*YOUR INSTRUCTIONS:*
Note how many lines in the material have "projects", and give only that figure.

*DATA RECORDS:*
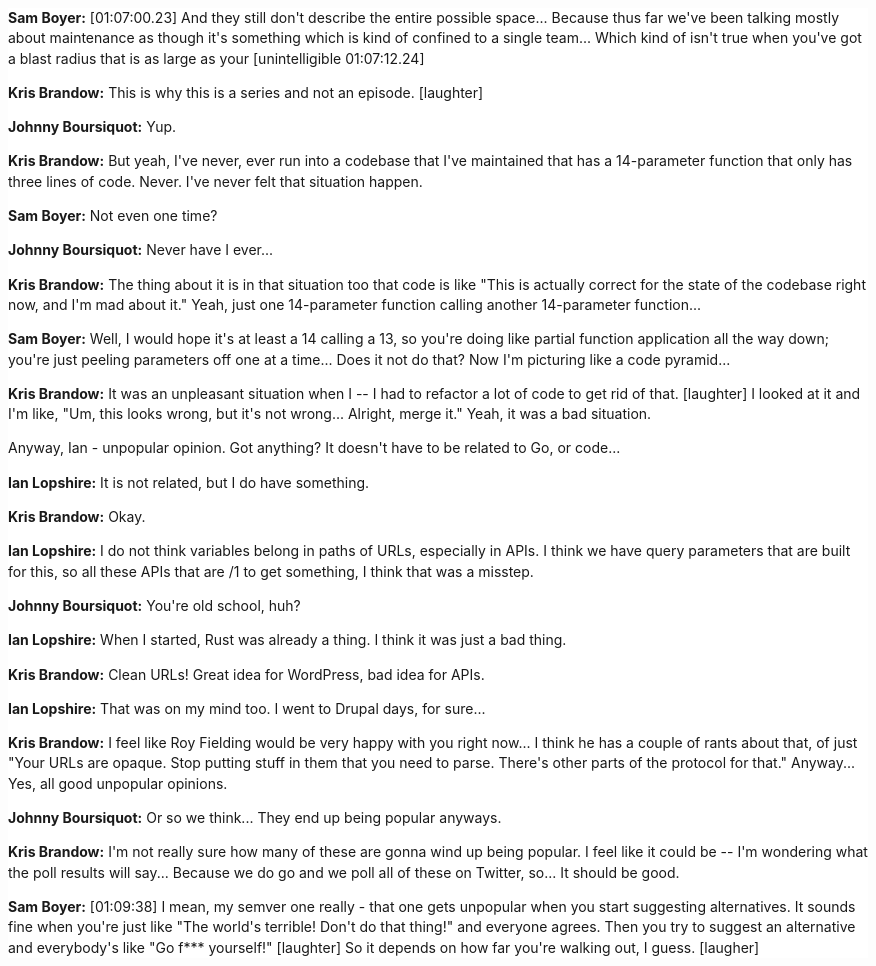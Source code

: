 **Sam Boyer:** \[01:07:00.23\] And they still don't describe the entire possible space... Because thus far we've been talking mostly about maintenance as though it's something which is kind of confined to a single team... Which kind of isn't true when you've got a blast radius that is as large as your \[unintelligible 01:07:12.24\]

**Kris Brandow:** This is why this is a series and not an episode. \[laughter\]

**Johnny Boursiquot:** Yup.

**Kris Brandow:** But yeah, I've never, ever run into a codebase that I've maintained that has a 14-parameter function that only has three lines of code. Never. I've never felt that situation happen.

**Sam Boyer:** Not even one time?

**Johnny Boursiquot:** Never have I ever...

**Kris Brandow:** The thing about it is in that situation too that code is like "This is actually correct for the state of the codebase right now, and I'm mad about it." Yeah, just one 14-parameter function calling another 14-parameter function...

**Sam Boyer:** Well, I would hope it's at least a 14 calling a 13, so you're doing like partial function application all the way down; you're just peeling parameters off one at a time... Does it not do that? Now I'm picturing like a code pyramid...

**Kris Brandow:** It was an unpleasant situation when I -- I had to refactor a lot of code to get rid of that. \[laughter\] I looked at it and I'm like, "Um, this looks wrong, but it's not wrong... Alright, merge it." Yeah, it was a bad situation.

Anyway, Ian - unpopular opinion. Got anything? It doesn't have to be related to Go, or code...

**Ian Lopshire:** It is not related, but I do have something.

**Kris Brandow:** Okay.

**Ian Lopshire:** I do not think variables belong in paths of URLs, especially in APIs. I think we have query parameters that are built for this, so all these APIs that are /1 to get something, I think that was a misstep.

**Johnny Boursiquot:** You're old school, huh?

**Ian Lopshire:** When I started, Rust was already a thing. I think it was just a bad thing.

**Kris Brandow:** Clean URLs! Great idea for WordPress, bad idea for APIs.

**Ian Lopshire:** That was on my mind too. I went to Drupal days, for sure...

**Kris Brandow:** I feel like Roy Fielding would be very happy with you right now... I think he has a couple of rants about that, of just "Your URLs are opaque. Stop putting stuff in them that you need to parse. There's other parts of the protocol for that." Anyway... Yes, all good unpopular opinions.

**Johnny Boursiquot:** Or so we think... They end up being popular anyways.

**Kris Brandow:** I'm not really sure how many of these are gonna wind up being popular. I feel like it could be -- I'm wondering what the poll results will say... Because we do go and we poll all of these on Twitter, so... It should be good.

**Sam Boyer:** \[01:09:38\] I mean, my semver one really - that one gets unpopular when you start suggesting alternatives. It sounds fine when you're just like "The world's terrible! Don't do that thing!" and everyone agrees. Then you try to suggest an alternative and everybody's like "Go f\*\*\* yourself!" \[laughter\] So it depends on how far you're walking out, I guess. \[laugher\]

...

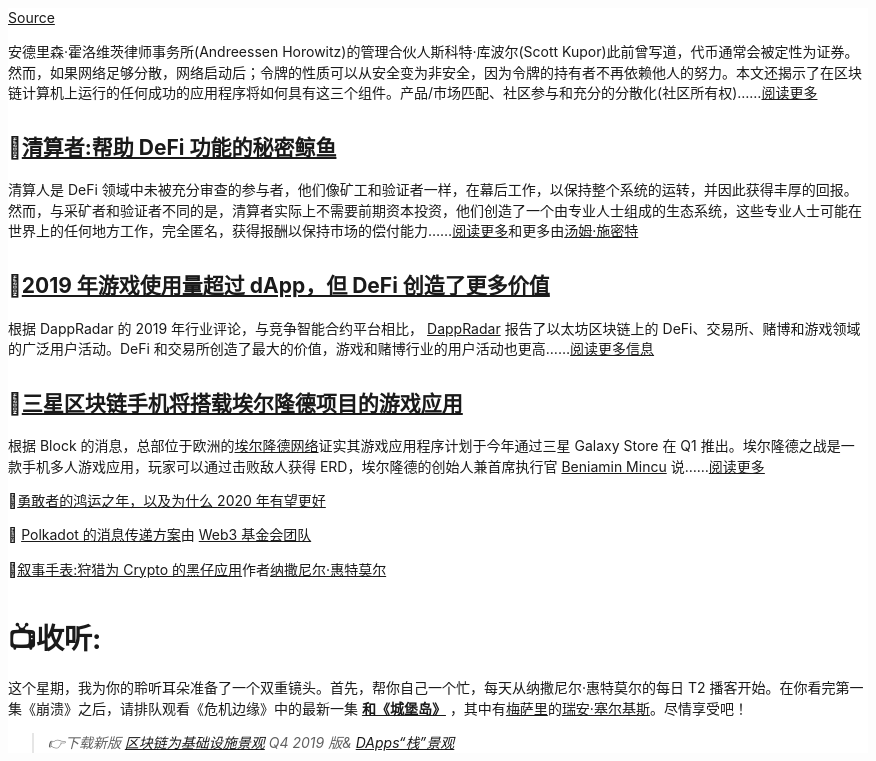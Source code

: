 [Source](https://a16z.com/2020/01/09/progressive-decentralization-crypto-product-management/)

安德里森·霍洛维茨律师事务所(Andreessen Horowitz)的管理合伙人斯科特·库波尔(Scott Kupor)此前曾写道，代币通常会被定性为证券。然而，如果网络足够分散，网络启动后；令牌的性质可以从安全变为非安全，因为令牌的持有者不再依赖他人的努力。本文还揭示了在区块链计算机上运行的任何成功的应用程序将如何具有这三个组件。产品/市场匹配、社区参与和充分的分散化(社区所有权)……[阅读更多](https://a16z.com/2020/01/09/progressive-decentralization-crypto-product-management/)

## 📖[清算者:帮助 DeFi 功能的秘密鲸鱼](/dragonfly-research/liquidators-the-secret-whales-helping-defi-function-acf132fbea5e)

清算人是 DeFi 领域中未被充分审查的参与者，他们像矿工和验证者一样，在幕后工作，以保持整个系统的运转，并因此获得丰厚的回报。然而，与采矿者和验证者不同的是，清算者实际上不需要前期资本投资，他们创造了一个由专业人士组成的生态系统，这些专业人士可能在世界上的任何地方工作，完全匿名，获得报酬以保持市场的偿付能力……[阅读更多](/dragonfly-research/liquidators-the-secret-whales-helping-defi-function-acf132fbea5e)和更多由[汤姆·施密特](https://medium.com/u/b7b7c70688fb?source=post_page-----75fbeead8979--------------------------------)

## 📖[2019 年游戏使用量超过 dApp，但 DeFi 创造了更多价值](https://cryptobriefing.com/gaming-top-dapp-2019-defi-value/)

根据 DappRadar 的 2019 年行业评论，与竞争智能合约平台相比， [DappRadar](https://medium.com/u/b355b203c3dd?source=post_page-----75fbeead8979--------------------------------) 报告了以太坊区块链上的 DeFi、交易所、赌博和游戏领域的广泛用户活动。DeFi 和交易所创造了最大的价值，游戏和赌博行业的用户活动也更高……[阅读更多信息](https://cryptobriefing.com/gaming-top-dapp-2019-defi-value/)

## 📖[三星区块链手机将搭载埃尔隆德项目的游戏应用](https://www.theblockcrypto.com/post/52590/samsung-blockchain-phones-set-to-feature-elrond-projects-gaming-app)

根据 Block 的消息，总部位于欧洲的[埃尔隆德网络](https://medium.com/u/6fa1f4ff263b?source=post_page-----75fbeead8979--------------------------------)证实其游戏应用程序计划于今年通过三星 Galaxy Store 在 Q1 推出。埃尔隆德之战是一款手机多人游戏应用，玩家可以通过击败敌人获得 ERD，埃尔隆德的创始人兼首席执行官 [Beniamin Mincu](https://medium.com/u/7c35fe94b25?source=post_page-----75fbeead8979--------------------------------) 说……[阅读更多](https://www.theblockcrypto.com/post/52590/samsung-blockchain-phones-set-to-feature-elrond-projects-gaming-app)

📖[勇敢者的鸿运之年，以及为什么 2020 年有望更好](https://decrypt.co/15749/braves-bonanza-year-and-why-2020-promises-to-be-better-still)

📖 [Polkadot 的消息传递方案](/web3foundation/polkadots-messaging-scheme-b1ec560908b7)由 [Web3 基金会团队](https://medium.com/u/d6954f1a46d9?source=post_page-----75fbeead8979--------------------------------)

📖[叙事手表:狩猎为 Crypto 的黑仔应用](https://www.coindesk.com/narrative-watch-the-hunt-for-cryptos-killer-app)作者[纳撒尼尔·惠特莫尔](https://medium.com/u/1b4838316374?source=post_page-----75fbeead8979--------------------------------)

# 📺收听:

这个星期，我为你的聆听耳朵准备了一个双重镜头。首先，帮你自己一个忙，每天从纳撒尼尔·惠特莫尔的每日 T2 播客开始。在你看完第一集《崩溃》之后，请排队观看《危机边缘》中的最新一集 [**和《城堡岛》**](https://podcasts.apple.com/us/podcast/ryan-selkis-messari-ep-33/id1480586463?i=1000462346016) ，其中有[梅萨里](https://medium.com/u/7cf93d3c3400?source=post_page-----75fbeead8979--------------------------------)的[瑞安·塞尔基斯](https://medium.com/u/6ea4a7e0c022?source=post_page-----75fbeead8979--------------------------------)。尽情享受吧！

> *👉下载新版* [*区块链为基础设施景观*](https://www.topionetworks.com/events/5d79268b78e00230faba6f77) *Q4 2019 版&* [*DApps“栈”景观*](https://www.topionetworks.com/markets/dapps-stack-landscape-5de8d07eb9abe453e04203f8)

*FINISHED TASK:*
2